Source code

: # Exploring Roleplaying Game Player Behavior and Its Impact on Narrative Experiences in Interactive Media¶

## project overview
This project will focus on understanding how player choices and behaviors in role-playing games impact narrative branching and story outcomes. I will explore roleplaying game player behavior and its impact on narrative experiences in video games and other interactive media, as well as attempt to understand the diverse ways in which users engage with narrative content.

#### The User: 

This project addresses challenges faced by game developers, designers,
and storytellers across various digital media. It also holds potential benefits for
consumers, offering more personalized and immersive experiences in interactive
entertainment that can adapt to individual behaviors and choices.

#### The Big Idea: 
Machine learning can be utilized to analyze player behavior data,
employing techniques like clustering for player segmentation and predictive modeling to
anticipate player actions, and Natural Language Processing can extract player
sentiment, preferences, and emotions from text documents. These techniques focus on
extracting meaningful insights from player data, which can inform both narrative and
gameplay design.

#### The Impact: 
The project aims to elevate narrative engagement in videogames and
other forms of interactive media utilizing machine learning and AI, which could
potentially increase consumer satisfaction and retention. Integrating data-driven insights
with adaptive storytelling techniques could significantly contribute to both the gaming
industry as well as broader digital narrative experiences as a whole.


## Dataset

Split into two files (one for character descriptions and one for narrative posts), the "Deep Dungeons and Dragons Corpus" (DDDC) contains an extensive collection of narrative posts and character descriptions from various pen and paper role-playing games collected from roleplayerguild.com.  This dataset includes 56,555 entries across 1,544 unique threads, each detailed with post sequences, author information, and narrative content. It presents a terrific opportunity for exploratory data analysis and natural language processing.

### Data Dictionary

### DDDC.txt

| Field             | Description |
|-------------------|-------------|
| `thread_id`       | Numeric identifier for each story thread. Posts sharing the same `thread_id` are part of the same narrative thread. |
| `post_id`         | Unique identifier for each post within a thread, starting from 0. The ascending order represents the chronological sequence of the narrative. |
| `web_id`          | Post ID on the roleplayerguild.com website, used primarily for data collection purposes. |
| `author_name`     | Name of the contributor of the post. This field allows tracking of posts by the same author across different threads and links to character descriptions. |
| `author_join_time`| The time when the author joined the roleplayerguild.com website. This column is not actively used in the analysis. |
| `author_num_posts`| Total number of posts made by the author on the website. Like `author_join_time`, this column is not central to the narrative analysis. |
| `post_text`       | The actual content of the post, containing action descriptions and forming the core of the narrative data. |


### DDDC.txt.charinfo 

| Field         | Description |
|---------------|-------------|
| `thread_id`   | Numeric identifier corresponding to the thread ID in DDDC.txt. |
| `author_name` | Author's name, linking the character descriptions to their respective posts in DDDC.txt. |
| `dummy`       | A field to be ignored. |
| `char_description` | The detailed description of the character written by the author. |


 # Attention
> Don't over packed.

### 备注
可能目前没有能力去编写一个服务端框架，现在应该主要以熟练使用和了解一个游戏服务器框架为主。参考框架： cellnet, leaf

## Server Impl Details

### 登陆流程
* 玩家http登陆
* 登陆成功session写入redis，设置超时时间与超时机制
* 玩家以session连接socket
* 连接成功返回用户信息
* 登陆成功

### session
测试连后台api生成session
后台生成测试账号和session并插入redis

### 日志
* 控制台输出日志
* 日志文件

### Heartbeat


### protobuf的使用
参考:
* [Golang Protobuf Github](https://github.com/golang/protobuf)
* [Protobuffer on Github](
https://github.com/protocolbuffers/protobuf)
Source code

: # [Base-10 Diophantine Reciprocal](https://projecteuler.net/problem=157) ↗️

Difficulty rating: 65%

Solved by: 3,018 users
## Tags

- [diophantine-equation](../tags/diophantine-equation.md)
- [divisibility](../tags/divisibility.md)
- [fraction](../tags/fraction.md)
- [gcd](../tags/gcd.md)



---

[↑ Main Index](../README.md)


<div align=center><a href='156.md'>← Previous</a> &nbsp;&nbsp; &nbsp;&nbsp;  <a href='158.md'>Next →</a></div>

______________________________

Once the line with "## Server Impl Details" is found, write out that line and every one after it through the last line of the records, exactly and with nothing else.

## Server Impl Details

### 登陆流程
* 玩家http登陆
* 登陆成功session写入redis，设置超时时间与超时机制
* 玩家以session连接socket
* 连接成功返回用户信息
* 登陆成功

### session
测试连后台api生成session
后台生成测试账号和session并插入redis

### 日志
* 控制台输出日志
* 日志文件

### Heartbeat


### protobuf的使用
参考:
* [Golang Protobuf Github](https://github.com/golang/protobuf)
* [Protobuffer on Github](
https://github.com/protocolbuffers/protobuf)
Source code

: # [Base-10 Diophantine Reciprocal](https://projecteuler.net/problem=157) ↗️

Difficulty rating: 65%

Solved by: 3,018 users
## Tags

- [diophantine-equation](../tags/diophantine-equation.md)
- [divisibility](../tags/divisibility.md)
- [fraction](../tags/fraction.md)
- [gcd](../tags/gcd.md)



---

[↑ Main Index](../README.md)


<div align=center><a href='156.md'>← Previous</a> &nbsp;&nbsp; &nbsp;&nbsp;  <a href='158.md'>Next →</a></div>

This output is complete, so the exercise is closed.